Oldham actor and performer Keeley Forsyth worked on music in private for many years before she eventually found the right circumstances in which to record and release it. Her debut album, Debris, came out in early 2020, just before the pandemic shut everything down. On the surface this would seem like a stroke of bad luck, but the record’s stately and blackened exploration of depression struck a chord with locked down listeners. It also allowed enough time for fans to fall under its sway, as Forsyth’s music is not here to grab attention – it waits for you to come to it.
That remains true on the follow-up, Limbs. This second outing is less weighed down by regret, as Forsyth instead focuses on minute movement and her space within the world, but it is no great overhaul to her approach. She is still making the kind of music whose enjoyment is unlocked through concentration, immersion and respect – you have to attune yourself to its gravity to penetrate it.

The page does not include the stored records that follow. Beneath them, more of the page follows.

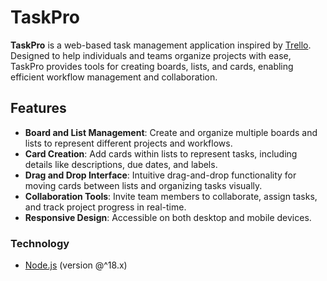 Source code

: # TaskPro

**TaskPro** is a web-based task management application inspired by [Trello](https://trello.com/). Designed to help individuals and teams organize projects with ease, TaskPro provides tools for creating boards, lists, and cards, enabling efficient workflow management and collaboration.

## Features

-   **Board and List Management**: Create and organize multiple boards and lists to represent different projects and workflows.
-   **Card Creation**: Add cards within lists to represent tasks, including details like descriptions, due dates, and labels.
-   **Drag and Drop Interface**: Intuitive drag-and-drop functionality for moving cards between lists and organizing tasks visually.
-   **Collaboration Tools**: Invite team members to collaborate, assign tasks, and track project progress in real-time.
-   **Responsive Design**: Accessible on both desktop and mobile devices.

### Technology

-   [Node.js](https://nodejs.org/) (version @^18.x)
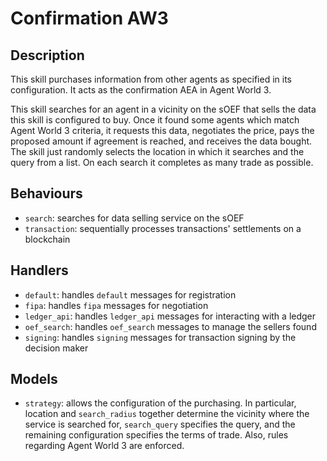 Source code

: # Confirmation AW3

## Description

This skill purchases information from other agents as specified in its configuration. It acts as the confirmation AEA in Agent World 3.

This skill searches for an agent in a vicinity on the sOEF that sells the data this skill is configured to buy. Once it found some agents which match Agent World 3 criteria, it requests this data, negotiates the price, pays the proposed amount if agreement is reached, and receives the data bought. The skill just randomly selects the location in which it searches and the query from a list. On each search it completes as many trade as possible.


## Behaviours

- `search`: searches for data selling service on the sOEF
- `transaction`: sequentially processes transactions' settlements on a blockchain

## Handlers

- `default`: handles `default` messages for registration
- `fipa`: handles `fipa` messages for negotiation
- `ledger_api`: handles `ledger_api` messages for interacting with a ledger
- `oef_search`: handles `oef_search` messages to manage the sellers found
- `signing`: handles `signing` messages for transaction signing by the decision maker


## Models

- `strategy`: allows the configuration of the purchasing. In particular, location and `search_radius` together determine the vicinity where the service is searched for, `search_query` specifies the query, and the remaining configuration specifies the terms of trade. Also, rules regarding Agent World 3 are enforced.

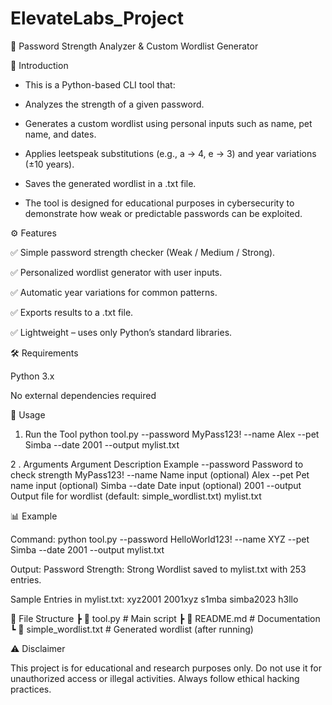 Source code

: # ElevateLabs_Project

🔐 Password Strength Analyzer & Custom Wordlist Generator

📌 Introduction

- This is a Python-based CLI tool that:

- Analyzes the strength of a given password.

- Generates a custom wordlist using personal inputs such as name, pet name, and dates.

- Applies leetspeak substitutions (e.g., a → 4, e → 3) and year variations (±10 years).

- Saves the generated wordlist in a .txt file.

- The tool is designed for educational purposes in cybersecurity to demonstrate how weak or predictable passwords can be exploited.

⚙️ Features

✅ Simple password strength checker (Weak / Medium / Strong).

✅ Personalized wordlist generator with user inputs.

✅ Automatic year variations for common patterns.

✅ Exports results to a .txt file.

✅ Lightweight – uses only Python’s standard libraries.

🛠️ Requirements

Python 3.x

No external dependencies required

🚀 Usage

1. Run the Tool
python tool.py --password MyPass123! --name Alex --pet Simba --date 2001 --output mylist.txt

2 . Arguments
Argument	Description	Example
--password	Password to check strength	MyPass123!
--name	Name input (optional)	Alex
--pet	Pet name input (optional)	Simba
--date	Date input (optional)	2001
--output	Output file for wordlist (default: simple_wordlist.txt)	mylist.txt

📊 Example

Command:
python tool.py --password HelloWorld123! --name XYZ --pet Simba --date 2001 --output mylist.txt

Output:
Password Strength: Strong
Wordlist saved to mylist.txt with 253 entries.

Sample Entries in mylist.txt:
xyz2001
2001xyz
s1mba
simba2023
h3llo

📂 File Structure
 ┣ 📜 tool.py            # Main script
 ┣ 📜 README.md          # Documentation
 ┗ 📜 simple_wordlist.txt # Generated wordlist (after running)

⚠️ Disclaimer

This project is for educational and research purposes only. Do not use it for unauthorized access or illegal activities. Always follow ethical hacking practices.
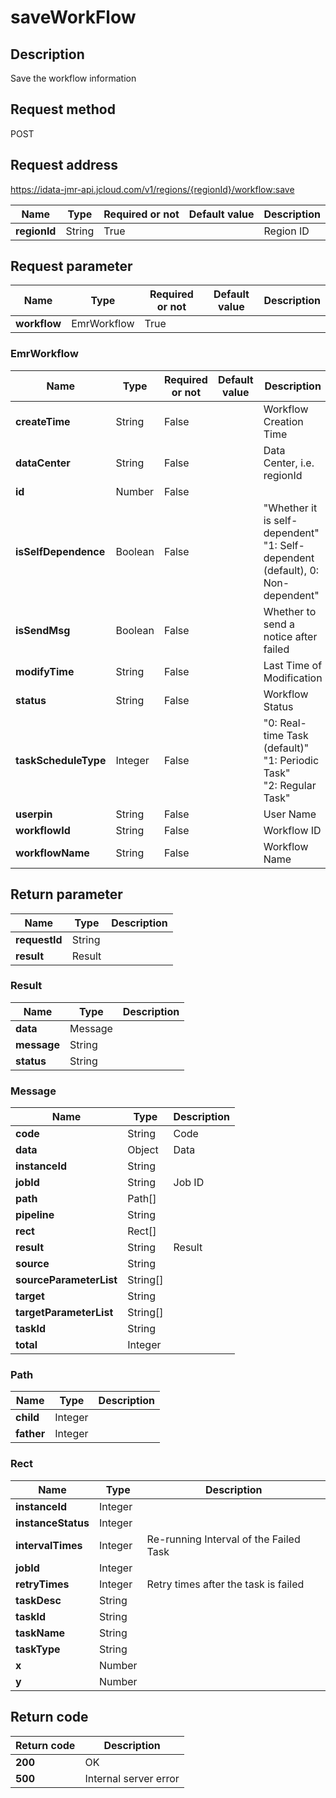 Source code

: # saveWorkFlow


## Description
Save the workflow information

## Request method
POST

## Request address
https://idata-jmr-api.jcloud.com/v1/regions/{regionId}/workflow:save

|Name|Type|Required or not|Default value|Description|
|---|---|---|---|---|
|**regionId**|String|True||Region ID|

## Request parameter
|Name|Type|Required or not|Default value|Description|
|---|---|---|---|---|
|**workflow**|EmrWorkflow|True|||

### EmrWorkflow
|Name|Type|Required or not|Default value|Description|
|---|---|---|---|---|
|**createTime**|String|False||Workflow Creation Time|
|**dataCenter**|String|False||Data Center, i.e. regionId|
|**id**|Number|False|||
|**isSelfDependence**|Boolean|False||"Whether it is self-dependent"<br>"1: Self-dependent (default), 0: Non-dependent"<br>|
|**isSendMsg**|Boolean|False||Whether to send a notice after failed|
|**modifyTime**|String|False||Last Time of Modification|
|**status**|String|False||Workflow Status|
|**taskScheduleType**|Integer|False||"0: Real-time Task (default)"<br>"1: Periodic Task"<br>"2: Regular Task"<br>|
|**userpin**|String|False||User Name|
|**workflowId**|String|False||Workflow ID|
|**workflowName**|String|False||Workflow Name|

## Return parameter
|Name|Type|Description|
|---|---|---|
|**requestId**|String||
|**result**|Result||


### Result
|Name|Type|Description|
|---|---|---|
|**data**|Message||
|**message**|String||
|**status**|String||
### Message
|Name|Type|Description|
|---|---|---|
|**code**|String|Code|
|**data**|Object|Data|
|**instanceId**|String||
|**jobId**|String|Job ID|
|**path**|Path[]||
|**pipeline**|String||
|**rect**|Rect[]||
|**result**|String|Result|
|**source**|String||
|**sourceParameterList**|String[]||
|**target**|String||
|**targetParameterList**|String[]||
|**taskId**|String||
|**total**|Integer||
### Path
|Name|Type|Description|
|---|---|---|
|**child**|Integer||
|**father**|Integer||
### Rect
|Name|Type|Description|
|---|---|---|
|**instanceId**|Integer||
|**instanceStatus**|Integer||
|**intervalTimes**|Integer|Re-running Interval of the Failed Task|
|**jobId**|Integer||
|**retryTimes**|Integer|Retry times after the task is failed|
|**taskDesc**|String||
|**taskId**|String||
|**taskName**|String||
|**taskType**|String||
|**x**|Number||
|**y**|Number||

## Return code
|Return code|Description|
|---|---|
|**200**|OK|
|**500**|Internal server error|

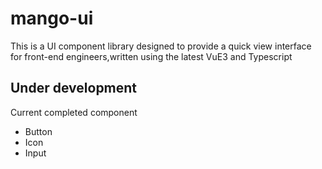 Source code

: # mango-ui

This is a UI component library designed to provide a quick view interface for front-end engineers,written using the latest VuE3 and Typescript

## Under development

Current completed component

* Button
* Icon
* Input

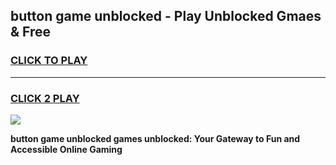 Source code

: 
## button game unblocked - Play Unblocked Gmaes & Free
<h3>
<a href="https://news.freeplayer.one?title=button_game_unblocked&ref=23F">CLICK TO PLAY</a></h3>
<hr>

<h3>
<a href="https://news.freeplayer.one?title=button_game_unblocked&ref=23F">CLICK 2 PLAY</a>
  
</h3>

<a href="https://news.freeplayer.one?title=button_game_unblocked&ref=23F/"><img src="https://clearcache.store/games.png"></a>


**button game unblocked games unblocked: Your Gateway to Fun and Accessible Online Gaming**

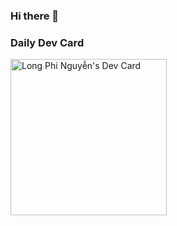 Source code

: ### Hi there 👋

### Daily Dev Card


<a href="https://app.daily.dev/philongn"><img src="https://github.com/evansnguyen/evansnguyen/blob/main/devcard.svg" width="250" alt="Long Phi Nguyễn's Dev Card"/></a>
<!--
**evansnguyen/evansnguyen** is a ✨ _special_ ✨ repository because its `README.md` (this file) appears on your GitHub profile.

Here are some ideas to get you started:

- 🔭 I’m currently working on ...
- 🌱 I’m currently learning ...
- 👯 I’m looking to collaborate on ...
- 🤔 I’m looking for help with ...
- 💬 Ask me about ...
- 📫 How to reach me: ...
- 😄 Pronouns: ...
- ⚡ Fun fact: ...
-->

Perhaps it’s because Forsyth made her name in acting, but her music feels particularly neatly composed, each element’s ‘blocking’ and position perfectly measured to cast the right shades of light and dark. This makes her minimal words stand out all the more starkly. This is evident from the first line of opening track “Fires”; “Go into the chair where sadness lies” she sings as a wan but focused beam of synth wraps around her voice like a spotlight on the chair in question, empty space all around it. It focuses your attention and sucks you into the image, while her perfectly weathered voice brings the weight of historic pain without having to say anything more than “there were fires here before me”.
Limbs is filled with these stark studies of minute moments, some physical, some mental, some metaphysical. “Limbs” seems to be a combination of the three, as Forsyth observes her physical presence and the space it consumes with equal parts fascination and horror, the song building from whispering synth and beat to howling slow-motion techno as she envisions floating away, adrift in frost.
Visitations from the past are also a constant presence in Forsyth’s music, and they shapeshift impossibly in between her slight lines. On “Land Animal” a memory of someone becomes a being, becomes a killer – the interpretation of these scant images left as wide open as the broad and bright soundscape that underlies them. Another highlight, “Wash” finds her literally haunted by an unresolved past; memories of hand holding and subsequent loss replaying interminably in her head.
Given her very purposeful and precise approach to arrangement and composition, the moments when something jumps out of the pristine package strike all the more harshly, jolting you out of your focus. In the midst of “Bring Me Water”’s mournful meditation, supported by funereal and murmuring keys, Forsyth’s monotone voice suddenly jumps into its piercing higher register as she pleads “let me begin again” – it sends a shiver down the spine as it suddenly forces you to acknowledge the deeply human soul hiding beneath the deceptively placid exterior, one filled with pain. The bowed serpent cymbal on “Wash” is another of these jolting moments, as it sounds like power drills working their way through her skull as she tries to relieve her pain.
This is also for this reason that the closing track “I Stand Alone” stands out so distinctly. It is the most overtly emotional vocal we’ve heard from her, a tender quiver in her voice as she sings of “waiting for the world to end”, before leaping into a rapturous chorus where she questions “who will be my friend?” This relatively showy performance is supported by a simple but fairly extroverted array of synths, where a droning organ sound blossoms into a golden array that animates the scene outside the window where “the shadow chases the last fox / under the edge across the field”. It’s a beautiful and slightly hopeful end to the album, and one that could point to where Forsyth can move her sound without completely undoing the bewitching stillness that is so crucial to its power.
It’s easy to pin Limbs as a lockdown album given the time it was written and recorded, and the sense of isolation that inhabits every second. However, while that is undoubtedly in the background and had an undeniable influence on Forsyth’s writing, this album lives beyond that period. For many, isolation, depression and being haunted by the past are not confined to the last two years, they are constant. Limbs is an arresting portrait of that mental state, one which is equal parts hopeful and harrowing. While each element has been particularly, even painfully, placed to present a certain image and mindset, there’s plenty of space left on the canvas to project one’s own thoughts and feelings, which is exactly the kind of engagement that an artist like Forsyth hopes to garner.